### INSTRUCTIONS TO FOLLOW
Scan the records below and say how many lines include the word "results", giving no other text.

(Stored data)

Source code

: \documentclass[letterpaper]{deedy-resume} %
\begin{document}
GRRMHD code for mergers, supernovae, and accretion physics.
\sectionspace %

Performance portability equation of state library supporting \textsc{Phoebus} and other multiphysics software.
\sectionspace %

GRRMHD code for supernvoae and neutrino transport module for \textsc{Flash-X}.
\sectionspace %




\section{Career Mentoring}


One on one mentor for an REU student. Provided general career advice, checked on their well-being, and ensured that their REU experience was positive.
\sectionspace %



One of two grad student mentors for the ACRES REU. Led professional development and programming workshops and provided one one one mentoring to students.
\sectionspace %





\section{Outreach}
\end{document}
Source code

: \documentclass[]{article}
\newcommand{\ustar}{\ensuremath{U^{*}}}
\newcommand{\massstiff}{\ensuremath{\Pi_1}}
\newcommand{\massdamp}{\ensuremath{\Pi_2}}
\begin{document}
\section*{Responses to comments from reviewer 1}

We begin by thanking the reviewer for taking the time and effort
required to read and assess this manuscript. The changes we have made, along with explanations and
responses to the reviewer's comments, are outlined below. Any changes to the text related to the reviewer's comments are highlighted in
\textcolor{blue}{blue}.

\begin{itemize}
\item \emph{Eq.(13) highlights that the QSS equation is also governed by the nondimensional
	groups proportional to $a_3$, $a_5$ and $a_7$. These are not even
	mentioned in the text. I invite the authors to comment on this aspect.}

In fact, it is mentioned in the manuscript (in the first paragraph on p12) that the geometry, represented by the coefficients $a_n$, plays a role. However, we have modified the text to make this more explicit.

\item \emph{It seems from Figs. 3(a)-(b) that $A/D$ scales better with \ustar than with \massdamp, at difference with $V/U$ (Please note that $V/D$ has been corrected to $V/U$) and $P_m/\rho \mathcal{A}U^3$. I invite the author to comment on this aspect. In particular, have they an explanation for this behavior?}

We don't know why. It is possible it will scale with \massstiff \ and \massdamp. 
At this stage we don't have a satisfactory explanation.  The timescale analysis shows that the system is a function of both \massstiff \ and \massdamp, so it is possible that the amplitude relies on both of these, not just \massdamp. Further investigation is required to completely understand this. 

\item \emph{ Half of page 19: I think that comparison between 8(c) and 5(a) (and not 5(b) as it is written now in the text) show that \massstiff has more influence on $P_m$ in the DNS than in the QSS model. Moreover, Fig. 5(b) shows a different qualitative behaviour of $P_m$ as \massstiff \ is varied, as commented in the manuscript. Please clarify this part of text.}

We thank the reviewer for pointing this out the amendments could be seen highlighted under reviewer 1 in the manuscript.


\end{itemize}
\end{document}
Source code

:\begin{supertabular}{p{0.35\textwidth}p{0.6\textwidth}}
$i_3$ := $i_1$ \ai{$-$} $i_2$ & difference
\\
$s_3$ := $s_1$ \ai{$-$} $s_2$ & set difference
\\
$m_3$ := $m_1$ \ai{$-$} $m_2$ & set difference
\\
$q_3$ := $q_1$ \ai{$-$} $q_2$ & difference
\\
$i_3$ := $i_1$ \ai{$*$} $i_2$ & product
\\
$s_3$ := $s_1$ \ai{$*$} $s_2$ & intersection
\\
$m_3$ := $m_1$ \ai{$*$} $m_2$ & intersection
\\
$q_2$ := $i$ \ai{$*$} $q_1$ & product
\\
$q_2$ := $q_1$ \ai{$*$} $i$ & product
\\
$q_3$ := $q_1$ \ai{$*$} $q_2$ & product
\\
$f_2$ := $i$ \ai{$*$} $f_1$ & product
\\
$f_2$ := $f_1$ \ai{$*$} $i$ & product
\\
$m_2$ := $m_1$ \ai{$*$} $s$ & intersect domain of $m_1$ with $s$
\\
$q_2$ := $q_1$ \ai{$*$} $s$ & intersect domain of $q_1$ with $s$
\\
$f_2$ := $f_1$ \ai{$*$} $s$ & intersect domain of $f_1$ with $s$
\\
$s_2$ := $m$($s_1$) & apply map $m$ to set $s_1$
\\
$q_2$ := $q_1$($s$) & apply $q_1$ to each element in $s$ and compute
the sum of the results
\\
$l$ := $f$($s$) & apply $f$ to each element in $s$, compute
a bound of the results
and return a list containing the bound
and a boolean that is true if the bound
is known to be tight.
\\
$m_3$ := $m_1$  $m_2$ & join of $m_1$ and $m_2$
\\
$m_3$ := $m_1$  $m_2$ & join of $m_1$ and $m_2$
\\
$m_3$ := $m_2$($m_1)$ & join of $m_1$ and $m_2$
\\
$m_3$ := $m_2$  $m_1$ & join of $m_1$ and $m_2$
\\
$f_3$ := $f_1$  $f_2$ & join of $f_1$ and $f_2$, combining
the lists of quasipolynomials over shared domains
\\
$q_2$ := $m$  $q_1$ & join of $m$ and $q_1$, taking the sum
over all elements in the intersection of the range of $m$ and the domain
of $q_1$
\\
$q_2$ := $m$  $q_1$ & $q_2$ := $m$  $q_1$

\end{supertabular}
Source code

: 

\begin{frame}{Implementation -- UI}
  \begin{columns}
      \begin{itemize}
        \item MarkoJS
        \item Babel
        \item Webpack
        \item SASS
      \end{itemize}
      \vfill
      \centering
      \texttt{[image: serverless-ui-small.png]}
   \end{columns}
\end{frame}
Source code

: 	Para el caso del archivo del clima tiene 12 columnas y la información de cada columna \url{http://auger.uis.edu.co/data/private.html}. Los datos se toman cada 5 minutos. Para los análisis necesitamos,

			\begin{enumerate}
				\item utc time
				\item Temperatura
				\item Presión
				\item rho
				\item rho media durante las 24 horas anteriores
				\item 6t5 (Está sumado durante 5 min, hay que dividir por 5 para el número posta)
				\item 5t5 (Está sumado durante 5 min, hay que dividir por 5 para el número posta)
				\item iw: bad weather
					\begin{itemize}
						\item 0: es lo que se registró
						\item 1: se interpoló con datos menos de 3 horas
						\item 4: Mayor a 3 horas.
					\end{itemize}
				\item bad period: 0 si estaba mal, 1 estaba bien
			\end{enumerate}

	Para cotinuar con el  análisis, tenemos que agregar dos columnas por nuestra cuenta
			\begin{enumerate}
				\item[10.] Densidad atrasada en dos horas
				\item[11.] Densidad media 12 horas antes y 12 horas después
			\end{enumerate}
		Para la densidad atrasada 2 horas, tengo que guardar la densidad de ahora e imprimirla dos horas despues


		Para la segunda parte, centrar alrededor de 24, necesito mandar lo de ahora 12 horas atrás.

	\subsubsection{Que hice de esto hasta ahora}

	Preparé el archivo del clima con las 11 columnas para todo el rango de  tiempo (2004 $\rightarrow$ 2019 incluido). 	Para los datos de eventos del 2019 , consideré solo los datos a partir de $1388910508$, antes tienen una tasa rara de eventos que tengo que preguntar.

### ANSWER BOX
2